Go through the material below and return each line with the string "will" in it.

::: Records for this task

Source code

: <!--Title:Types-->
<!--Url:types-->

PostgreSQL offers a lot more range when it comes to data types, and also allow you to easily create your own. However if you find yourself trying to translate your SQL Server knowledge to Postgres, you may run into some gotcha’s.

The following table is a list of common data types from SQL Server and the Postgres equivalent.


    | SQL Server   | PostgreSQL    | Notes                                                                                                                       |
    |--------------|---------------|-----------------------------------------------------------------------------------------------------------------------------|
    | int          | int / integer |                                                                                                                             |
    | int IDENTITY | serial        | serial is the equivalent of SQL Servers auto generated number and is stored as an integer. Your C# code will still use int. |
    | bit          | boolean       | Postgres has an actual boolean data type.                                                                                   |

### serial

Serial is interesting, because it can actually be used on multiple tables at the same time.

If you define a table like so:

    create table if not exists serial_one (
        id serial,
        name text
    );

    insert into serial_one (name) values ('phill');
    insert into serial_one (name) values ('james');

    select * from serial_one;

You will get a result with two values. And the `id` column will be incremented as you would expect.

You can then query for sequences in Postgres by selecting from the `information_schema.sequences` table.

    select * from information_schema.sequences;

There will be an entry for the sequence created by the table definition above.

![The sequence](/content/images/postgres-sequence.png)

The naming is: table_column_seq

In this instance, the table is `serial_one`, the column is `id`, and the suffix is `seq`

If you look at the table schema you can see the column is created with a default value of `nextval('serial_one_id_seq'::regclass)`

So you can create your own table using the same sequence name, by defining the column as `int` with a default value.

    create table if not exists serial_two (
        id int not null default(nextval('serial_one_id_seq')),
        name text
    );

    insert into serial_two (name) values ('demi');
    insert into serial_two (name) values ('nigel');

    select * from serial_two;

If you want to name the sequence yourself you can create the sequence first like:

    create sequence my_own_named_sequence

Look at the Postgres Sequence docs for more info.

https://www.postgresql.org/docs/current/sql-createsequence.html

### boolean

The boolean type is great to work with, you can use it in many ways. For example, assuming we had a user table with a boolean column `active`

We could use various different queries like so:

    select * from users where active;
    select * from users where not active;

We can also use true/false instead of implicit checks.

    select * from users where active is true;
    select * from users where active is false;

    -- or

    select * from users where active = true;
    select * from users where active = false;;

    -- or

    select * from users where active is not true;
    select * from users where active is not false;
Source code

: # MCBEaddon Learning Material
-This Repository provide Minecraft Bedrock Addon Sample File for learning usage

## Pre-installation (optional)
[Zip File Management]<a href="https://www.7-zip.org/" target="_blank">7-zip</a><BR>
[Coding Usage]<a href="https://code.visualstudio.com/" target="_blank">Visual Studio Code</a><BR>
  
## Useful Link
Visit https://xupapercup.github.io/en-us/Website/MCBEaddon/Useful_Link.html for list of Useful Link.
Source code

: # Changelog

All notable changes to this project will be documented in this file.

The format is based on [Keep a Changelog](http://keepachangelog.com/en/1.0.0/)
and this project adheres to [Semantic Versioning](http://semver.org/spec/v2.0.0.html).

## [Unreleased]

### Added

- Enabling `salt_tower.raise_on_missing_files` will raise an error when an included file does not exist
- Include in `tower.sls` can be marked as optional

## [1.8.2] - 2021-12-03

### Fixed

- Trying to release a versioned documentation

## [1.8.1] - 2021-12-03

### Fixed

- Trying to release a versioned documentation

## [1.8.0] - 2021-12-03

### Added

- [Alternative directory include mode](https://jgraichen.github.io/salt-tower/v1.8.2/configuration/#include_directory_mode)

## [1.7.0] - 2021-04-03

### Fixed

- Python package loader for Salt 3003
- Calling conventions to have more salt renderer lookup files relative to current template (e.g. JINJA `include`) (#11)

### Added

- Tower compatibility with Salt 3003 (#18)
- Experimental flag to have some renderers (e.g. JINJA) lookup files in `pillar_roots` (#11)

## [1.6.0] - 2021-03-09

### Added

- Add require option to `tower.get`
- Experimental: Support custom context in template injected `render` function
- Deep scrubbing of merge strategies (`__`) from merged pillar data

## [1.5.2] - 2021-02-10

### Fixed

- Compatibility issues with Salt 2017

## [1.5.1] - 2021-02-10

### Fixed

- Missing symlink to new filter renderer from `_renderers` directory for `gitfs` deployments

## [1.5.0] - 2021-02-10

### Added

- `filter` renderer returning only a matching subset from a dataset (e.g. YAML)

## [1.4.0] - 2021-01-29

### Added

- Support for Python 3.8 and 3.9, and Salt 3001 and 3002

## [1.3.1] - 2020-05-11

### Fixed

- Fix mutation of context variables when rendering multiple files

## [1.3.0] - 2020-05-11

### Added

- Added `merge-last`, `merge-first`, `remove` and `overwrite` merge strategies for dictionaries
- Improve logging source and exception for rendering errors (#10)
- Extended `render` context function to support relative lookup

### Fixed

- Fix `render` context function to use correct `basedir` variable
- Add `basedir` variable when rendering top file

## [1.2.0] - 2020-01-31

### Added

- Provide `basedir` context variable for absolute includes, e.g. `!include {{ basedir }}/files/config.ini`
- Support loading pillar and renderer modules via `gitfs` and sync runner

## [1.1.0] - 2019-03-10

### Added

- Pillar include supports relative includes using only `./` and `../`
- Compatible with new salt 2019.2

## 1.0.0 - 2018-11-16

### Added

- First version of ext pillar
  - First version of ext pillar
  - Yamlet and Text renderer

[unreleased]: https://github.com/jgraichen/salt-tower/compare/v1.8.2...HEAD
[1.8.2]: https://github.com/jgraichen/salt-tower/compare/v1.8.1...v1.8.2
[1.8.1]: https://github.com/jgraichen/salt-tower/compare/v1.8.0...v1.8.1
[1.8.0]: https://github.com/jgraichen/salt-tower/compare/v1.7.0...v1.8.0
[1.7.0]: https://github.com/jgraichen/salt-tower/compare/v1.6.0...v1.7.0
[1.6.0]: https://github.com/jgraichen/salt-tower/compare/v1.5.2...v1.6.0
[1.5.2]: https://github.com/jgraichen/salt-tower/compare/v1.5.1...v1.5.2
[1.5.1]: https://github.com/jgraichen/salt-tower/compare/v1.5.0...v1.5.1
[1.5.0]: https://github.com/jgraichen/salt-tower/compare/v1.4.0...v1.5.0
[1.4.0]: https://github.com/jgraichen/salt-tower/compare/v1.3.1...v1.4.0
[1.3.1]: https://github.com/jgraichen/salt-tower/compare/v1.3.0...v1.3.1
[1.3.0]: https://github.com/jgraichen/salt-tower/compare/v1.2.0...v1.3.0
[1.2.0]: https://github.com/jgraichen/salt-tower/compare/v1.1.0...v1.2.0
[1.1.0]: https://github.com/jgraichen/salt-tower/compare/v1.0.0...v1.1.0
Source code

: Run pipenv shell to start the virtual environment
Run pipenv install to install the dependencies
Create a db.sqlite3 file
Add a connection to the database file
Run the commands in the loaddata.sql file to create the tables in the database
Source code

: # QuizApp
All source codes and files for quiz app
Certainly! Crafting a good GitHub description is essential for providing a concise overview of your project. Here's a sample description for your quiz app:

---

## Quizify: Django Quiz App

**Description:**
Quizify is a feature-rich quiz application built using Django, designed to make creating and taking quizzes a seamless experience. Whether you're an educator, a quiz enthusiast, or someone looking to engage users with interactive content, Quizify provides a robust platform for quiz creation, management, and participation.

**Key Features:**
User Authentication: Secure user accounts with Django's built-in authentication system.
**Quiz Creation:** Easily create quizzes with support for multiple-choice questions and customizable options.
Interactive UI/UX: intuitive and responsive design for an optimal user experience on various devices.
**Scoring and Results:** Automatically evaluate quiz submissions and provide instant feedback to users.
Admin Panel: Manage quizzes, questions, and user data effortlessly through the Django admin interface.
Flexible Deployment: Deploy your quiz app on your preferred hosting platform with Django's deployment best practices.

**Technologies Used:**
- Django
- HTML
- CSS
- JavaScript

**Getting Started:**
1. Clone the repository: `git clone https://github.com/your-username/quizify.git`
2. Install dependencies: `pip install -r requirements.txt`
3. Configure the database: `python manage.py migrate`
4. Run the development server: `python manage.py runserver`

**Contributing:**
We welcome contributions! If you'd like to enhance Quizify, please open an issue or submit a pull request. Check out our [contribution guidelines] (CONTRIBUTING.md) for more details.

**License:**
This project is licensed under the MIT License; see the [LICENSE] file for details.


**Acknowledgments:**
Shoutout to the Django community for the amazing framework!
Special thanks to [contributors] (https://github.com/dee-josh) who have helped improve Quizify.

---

::::::

_Answer space_:
    | int IDENTITY | serial        | serial is the equivalent of SQL Servers auto generated number and is stored as an integer. Your C# code will still use int. |
You will get a result with two values. And the `id` column will be incremented as you would expect.
There will be an entry for the sequence created by the table definition above.
All notable changes to this project will be documented in this file.
- Enabling `salt_tower.raise_on_missing_files` will raise an error when an included file does not exist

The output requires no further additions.